In recent years, the traditional boundaries between esports, sports, and entertainment have blurred. What once was a niche pastime — gamers in basements playing for fun — has rapidly evolved into a professionalised sector where top gamers are treated like athletes, brands are staking serious money, and live audiences cheer as if watching football or cricket. In India, this revolution is particularly compelling. With the convergence of technology, youth culture, and large‐scale investment, esports is transforming into a viable career path and major entertainment domain. In this article, we’ll explore how esports is growing in India, examine major events and players currently driving the momentum, and uncover what the future might hold for careers in this space.


The Big Picture: India’s Esports Surge

A booming user base

India’s online gaming population is massive and still growing. One latest estimate put it at 488 million people in 2024.
Of those, a rapidly increasing portion are engaged in watching and participating in competitive gaming or esports — the dedicated esports viewership reportedly rose from about 25 million in 2022 to 57 million in 2024.
In terms of spending, one recent article noted India’s gaming market “surpassed 500 million gamers in 2025, with player spending crossing the $1 billion mark.”

Market size and forecasts

The growth isn’t just in head‐counts; it’s in dollars too. According to a market report, the Indian esports market is estimated at USD 203.6 million in 2025, and is expected to reach USD 640.9 million by 2032, exhibiting a compound annual growth rate (CAGR) of ~17.8% during 2025–2032.
Another source states the 2024 valuation at about USD 208.73 million, projecting growth at 18.8% CAGR up to 2034, to reach USD 1.17 billion. Claight
Brand sponsorship is a key enabler: in the South Asian market (including India) brand sponsorships are expected to account for nearly two‐thirds of the incremental expansion in esports.

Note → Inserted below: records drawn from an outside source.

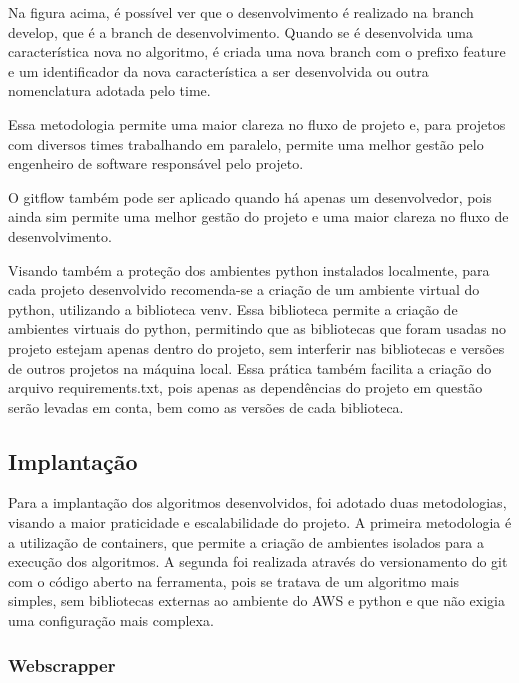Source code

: Na figura acima, é possível ver que o desenvolvimento é realizado na branch develop, que é a branch de desenvolvimento. Quando se é desenvolvida uma característica nova no algoritmo, é criada uma nova branch com o prefixo feature e um identificador da nova característica a ser desenvolvida ou outra nomenclatura adotada pelo time.

Essa metodologia permite uma maior clareza no fluxo de projeto e, para projetos com diversos times trabalhando em paralelo, permite uma melhor gestão pelo engenheiro de software responsável pelo projeto.

O gitflow também pode ser aplicado quando há apenas um desenvolvedor, pois ainda sim permite uma melhor gestão do projeto e uma maior clareza no fluxo de desenvolvimento.

Visando também a proteção dos ambientes python instalados localmente, para cada projeto desenvolvido recomenda-se a criação de um ambiente virtual do python, utilizando a biblioteca venv. Essa biblioteca permite a criação de ambientes virtuais do python, permitindo que as bibliotecas que foram usadas no projeto estejam apenas dentro do projeto, sem interferir nas bibliotecas e versões de outros projetos na máquina local. Essa prática também facilita a criação do arquivo requirements.txt, pois apenas as dependências do projeto em questão serão levadas em conta, bem como as versões de cada biblioteca.

\subsection{Implantação}

Para a implantação dos algoritmos desenvolvidos, foi adotado duas metodologias, visando a maior praticidade e escalabilidade do projeto. A primeira metodologia é a utilização de containers, que permite a criação de ambientes isolados para a execução dos algoritmos. A segunda foi realizada através do versionamento do git com o código aberto na ferramenta, pois se tratava de um algoritmo mais simples, sem bibliotecas externas ao ambiente do AWS e python e que não exigia uma configuração mais complexa.

\subsubsection{Webscrapper}

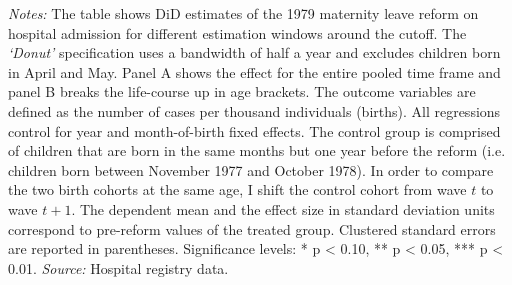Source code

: \begin{landscape}
\begin{table}[H]
\begin{threeparttable}
{\begin{tabular}{l*{12}{c}}
 		\end{tabular}}
 		\begin{tablenotes} 
 			\item \scriptsize \emph{Notes:} The table shows DiD estimates of the 1979 maternity leave reform on hospital admission for different estimation windows around the cutoff. The \textit{`Donut'} specification uses a bandwidth of half a year and excludes children born in April and May. Panel A shows the effect for the entire pooled time frame and panel B breaks the life-course up in age brackets. The outcome variables are defined as the number of cases per thousand individuals (births). All regressions control for year and month-of-birth fixed effects. The control group is comprised of children that are born in the same months but one year before the reform (i.e. children born between November 1977 and October 1978). In order to compare the two birth cohorts at the same age, I shift the control cohort from wave $t$ to wave $t+1$. The dependent mean and the effect size in standard deviation units correspond to pre-reform values of the treated group. Clustered standard errors are reported in parentheses. \newline Significance levels: * p < 0.10, ** p < 0.05, *** p < 0.01. \newline 	\emph{Source:} Hospital registry data.
 		\end{tablenotes} 
 	\end{threeparttable} 
 \end{table}
\vspace*{\fill}\clearpage 
\end{landscape}
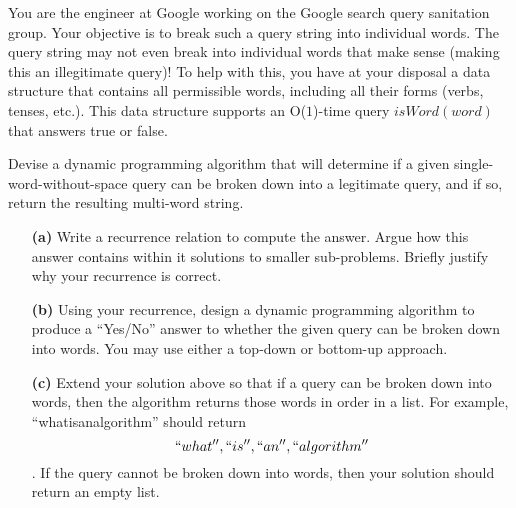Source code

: \documentclass[11pt]{article}
\theoremstyle{definition}
\theoremstyle{theorem}
\begin{document}
You are the engineer at Google working on the Google search query sanitation group. Your objective is to break such a query string into individual words. The query string may not even break into individual words that make sense (making this an illegitimate query)! To help with this, you have at your disposal a data structure that contains all permissible words, including all their forms (verbs, tenses, etc.). This data structure supports an O($1$)-time query $isWord(word)$ that answers true or false.

Devise a dynamic programming algorithm that will determine if a given single-word-without-space query can be broken down into a legitimate query, and if so, return the resulting multi-word string. 

\begin{itemize}
\item[{\bf (a)}] Write a recurrence relation to compute the answer. Argue how this answer contains within it solutions to smaller sub-problems. Briefly justify why your recurrence is correct.

\item[{\bf (b)}] Using your recurrence, design a dynamic programming algorithm to produce a ``Yes/No'' answer to whether the given query can be broken down into words.  You may use either a top-down or bottom-up approach.\\
\begin{algorithm}[H]
\end{algorithm}
  
\item[{\bf (c)}] Extend your solution above so that if a query can be broken down into words, then the algorithm returns those words in order in a list. For example, ``whatisanalgorithm'' should return \[``what'',``is'',``an'',``algorithm''\]. If the query cannot be broken down into words, then your solution should return an empty list. \\
\begin{algorithm}[H]
\end{algorithm}
\end{itemize}
\end{document}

Structural ecosystem formation

The institutional framework is also taking shape. For example, the Esports Federation of India (ESFI) is recognised as the national body to promote, organize, train and regulate esports in India. This kind of infrastructure gives esports legitimacy — aligning it more closely with sport than just entertainment or casual gaming.
At the same time, the number of large‐scale tournaments in India is increasing rapidly: one report says India hosted over 275 major esports tournaments in 2024 (up from 190 in 2023).


Why India? What’s Driving the Shift?

There are several interlocking factors that make India a fertile ground for esports to flourish:

  1. Youth population & mobile reach:
    India has a large, digitally connected youth population, increasingly comfortable with mobile gaming. Lower cost hardware (smartphones) and cheaper data have broadened access.
  2. Mobile‐first gaming culture:
    Unlike some Western markets dominated by PC/console gaming, India’s gaming boom is primarily mobile‐driven. That means broad reach and lower barriers to entry for participants.
  3. Improving ecosystem & monetisation:
    Streaming platforms (e.g., YouTube, Twitch, and Indian equivalents) are boosting visibility. Monetisation is improving via sponsorships, tournament prize pools, branded content and influencer tie‐ups.
  4. Recognition & legitimacy:
    With esports bodies, tournaments, and even mention in multi‐sport events, the perceived legitimacy of esports as a “real career” is improving. The fact that it’s being treated similarly to sport (with tournaments, teams, coaches, perhaps even futures in athlete training) helps shift the perception from “just playing games” to “competing professionally”.
  5. Brand and entertainment convergence:
    Esports sits at the intersection of gaming, entertainment, celebrity culture and sports. As streaming, influencers, content creation and tournaments meet, traditional entertainment values (stories, personalities, stage presence) are merging into the esports space.

Recent & Major Events: India in the Global Frame

To illustrate the real momentum, let’s dive into some recent noteworthy events and highlights.

1. Battlegrounds Mobile India Cup (BMIC) 2025 (New Delhi)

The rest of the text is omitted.